Metformin: Gibt es bald ein Medikament gegen das Altern?

Rasmus Cloes Medizinredakteur
Junger Mann blickt auf sein altes Spiegelbild
Wer würde sich nicht über eine Pille freuen, die länger jung hält? © Fotolia

In den USA soll ein Anti-Aging-Medikament zugelassen werden. Es wäre weltweit das erste Mal – und eine medizinische Revolution. Aber hält es, was es verspricht?

Eines der bei Diabetes am häufigsten eingesetzten Medikamente heißt Metformin. Das orale Antidiabetikum wird seit 60 Jahren erfolgreich bei der Therapie des Typ-2-Diabetes eingesetzt, um den Blutzuckerspiegel zu regulieren. Doch nicht nur bei Diabetes scheint es zu helfen: Einige Studien weisen darauf hin, dass es auch das Risiko mancher Krebserkrankungen senkt und möglicherweise Herzinfarkten und Demenz vorbeugt.

 

Zulassung für das Medikament gegen das Altern

Alles Krankheiten, die besonders mit einem fortschreitenden Lebensalter in Verbindung stehen. Jetzt berichtet die Fachzeitschrift Nature in einer Juni-Ausgabe von einem Vorstoß des Alters-Wissenschaftlers Nir Barzilai. Der möchte in einer groß angelegten Studie beweisen, dass Metformin nicht nur direkt gegen einzelne Krankheiten wirkt, sondern das Altern selber bekämpft. Aber damit nicht genug. Barzilai strebt an, dass die US-Arzneimittelbehörde FDA, die über die Zulassung von Medikamenten entscheidet, die „Pille gegen das Altern“ zulässt.

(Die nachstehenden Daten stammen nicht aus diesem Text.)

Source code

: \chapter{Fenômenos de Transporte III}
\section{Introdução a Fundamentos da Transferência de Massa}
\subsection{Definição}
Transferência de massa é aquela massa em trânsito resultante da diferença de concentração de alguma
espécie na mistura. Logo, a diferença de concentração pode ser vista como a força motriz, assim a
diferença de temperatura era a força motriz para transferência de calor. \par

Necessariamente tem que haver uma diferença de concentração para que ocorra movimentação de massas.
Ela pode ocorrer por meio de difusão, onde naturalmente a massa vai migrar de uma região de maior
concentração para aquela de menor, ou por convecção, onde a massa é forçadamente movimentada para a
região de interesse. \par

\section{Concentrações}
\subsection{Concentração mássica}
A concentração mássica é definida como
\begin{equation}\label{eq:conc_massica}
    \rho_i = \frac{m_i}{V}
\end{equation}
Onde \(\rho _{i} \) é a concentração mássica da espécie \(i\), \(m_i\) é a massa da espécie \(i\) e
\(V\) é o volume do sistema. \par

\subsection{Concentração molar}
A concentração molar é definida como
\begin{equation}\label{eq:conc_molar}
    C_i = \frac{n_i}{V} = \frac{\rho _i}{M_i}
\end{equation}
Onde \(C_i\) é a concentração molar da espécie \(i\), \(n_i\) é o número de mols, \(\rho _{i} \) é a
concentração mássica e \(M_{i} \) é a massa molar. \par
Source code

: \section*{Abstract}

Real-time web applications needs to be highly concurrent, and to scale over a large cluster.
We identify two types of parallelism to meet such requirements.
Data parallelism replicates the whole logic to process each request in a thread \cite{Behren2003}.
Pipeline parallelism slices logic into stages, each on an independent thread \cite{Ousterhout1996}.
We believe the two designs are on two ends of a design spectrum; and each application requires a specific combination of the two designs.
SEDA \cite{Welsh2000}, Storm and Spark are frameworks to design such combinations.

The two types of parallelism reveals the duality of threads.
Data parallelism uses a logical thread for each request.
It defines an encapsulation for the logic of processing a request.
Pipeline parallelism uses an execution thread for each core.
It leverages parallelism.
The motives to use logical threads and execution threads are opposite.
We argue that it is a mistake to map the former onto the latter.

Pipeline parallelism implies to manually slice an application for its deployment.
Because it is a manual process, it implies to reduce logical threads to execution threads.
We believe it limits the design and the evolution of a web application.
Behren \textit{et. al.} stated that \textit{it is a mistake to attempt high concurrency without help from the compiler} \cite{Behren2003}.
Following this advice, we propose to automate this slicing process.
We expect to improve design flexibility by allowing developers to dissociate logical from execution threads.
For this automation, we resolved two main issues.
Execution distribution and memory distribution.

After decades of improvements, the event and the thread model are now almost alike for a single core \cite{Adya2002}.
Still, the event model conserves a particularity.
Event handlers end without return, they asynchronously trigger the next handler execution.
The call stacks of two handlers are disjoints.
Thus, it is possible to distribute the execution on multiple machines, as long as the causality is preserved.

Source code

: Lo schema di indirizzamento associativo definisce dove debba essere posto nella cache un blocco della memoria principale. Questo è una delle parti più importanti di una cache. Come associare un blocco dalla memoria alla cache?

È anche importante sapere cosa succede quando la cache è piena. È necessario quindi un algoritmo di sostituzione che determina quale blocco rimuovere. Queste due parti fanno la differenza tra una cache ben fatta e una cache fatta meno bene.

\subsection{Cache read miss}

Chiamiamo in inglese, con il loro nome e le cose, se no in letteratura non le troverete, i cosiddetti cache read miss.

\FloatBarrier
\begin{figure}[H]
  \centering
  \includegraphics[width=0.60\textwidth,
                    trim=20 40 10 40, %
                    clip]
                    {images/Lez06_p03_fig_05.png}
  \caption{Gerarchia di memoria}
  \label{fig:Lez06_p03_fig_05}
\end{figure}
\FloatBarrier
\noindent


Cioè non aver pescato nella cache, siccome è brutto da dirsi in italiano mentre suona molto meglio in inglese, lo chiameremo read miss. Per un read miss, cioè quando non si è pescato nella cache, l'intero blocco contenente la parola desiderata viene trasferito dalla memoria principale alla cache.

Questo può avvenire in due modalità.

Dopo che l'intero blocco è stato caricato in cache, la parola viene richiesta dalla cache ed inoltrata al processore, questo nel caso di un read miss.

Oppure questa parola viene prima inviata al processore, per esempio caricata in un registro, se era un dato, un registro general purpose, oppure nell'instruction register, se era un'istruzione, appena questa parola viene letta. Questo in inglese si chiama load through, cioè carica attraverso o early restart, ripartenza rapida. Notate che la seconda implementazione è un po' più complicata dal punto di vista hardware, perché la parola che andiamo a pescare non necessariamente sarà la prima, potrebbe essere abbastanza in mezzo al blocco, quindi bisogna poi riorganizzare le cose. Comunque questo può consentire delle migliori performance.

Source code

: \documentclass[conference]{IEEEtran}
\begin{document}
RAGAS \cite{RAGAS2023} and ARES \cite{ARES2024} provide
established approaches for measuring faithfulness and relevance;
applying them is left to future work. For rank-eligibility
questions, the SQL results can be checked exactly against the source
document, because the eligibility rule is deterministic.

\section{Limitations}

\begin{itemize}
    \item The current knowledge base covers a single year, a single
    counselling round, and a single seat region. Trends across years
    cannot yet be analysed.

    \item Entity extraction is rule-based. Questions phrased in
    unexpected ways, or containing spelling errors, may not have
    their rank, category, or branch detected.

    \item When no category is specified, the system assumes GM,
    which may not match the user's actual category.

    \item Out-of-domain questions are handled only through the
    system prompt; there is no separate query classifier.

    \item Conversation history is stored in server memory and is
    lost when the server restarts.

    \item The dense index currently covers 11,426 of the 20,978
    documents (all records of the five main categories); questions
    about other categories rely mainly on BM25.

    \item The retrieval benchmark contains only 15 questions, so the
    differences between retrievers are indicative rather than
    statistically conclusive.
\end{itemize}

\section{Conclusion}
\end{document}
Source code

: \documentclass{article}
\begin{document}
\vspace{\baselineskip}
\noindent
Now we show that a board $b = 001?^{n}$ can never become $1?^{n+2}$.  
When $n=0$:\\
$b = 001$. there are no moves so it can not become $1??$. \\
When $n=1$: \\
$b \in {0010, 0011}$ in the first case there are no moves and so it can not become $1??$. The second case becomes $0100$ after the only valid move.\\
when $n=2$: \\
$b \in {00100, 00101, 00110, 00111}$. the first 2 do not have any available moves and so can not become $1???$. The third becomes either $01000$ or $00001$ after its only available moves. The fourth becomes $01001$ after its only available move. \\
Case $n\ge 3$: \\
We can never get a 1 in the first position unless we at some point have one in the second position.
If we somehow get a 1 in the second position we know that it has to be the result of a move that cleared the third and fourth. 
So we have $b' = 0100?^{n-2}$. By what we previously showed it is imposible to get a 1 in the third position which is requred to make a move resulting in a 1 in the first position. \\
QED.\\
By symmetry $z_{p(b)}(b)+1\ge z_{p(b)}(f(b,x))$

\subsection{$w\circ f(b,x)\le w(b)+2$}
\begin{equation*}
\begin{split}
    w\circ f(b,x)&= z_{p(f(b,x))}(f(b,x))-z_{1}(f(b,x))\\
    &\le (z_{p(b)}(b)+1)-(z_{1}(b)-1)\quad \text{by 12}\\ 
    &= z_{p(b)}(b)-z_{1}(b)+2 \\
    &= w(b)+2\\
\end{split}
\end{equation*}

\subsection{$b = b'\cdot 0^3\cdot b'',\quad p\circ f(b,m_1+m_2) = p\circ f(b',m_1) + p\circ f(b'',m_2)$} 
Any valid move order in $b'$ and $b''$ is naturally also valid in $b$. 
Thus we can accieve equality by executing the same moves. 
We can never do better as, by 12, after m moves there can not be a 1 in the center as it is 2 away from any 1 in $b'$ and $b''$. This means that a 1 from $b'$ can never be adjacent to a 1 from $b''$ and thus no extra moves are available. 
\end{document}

Bis zu 3000 Menschen im Alter von 70 bis 80 Jahren will er mit seinem Team dazu untersuchen. Sie sollen alle an einer von drei Alters-Krankheiten leiden: Koronare Herzkrankheiten, Krebs oder Störungen der Kognition (leichte Gedächtnisstörungen bis hin zu Demenz). Menschen mit Diabetes schließt er aus. Das Ziel seiner Studie ist, herauszufinden, ob Metformin altersassoziierte Krankheiten lindert oder gar verhindert. Letztlich, ob es die Alterung selber verlangsamt. Die Studie soll über einen Zeitraum von fünf bis sieben Jahre laufen und etwa 50 Millionen Dollar kosten. 

 

Ist das Altern eine Krankheit?

„Es wäre das erste Mal, dass die FDA eine Studie über ein Medikament genehmigt, das nicht zur Verhinderung, Behandlung oder Heilung einer Erkrankung dient“, sagt Professor Dr. Helmut Schatz, Sprecher der Deutschen Gesellschaft für Endokrinologie (DGE). Er sieht das Projekt von Barzilai kritisch: Es sei zwar nicht überraschend, dass es unter den Medikamenten, bei denen man Anti-Aging-Effekte vermutet, ausgewählt wurde. Auch gebe es viele Hinweise darauf, dass der Arzneistoff nicht nur bei Diabetes günstig wirkt. Doch: Das Altern als nicht umkehrbarer biologischer Prozess werde als eine behandelbare Krankheit umgedeutet, gibt Schatz zu bedenken.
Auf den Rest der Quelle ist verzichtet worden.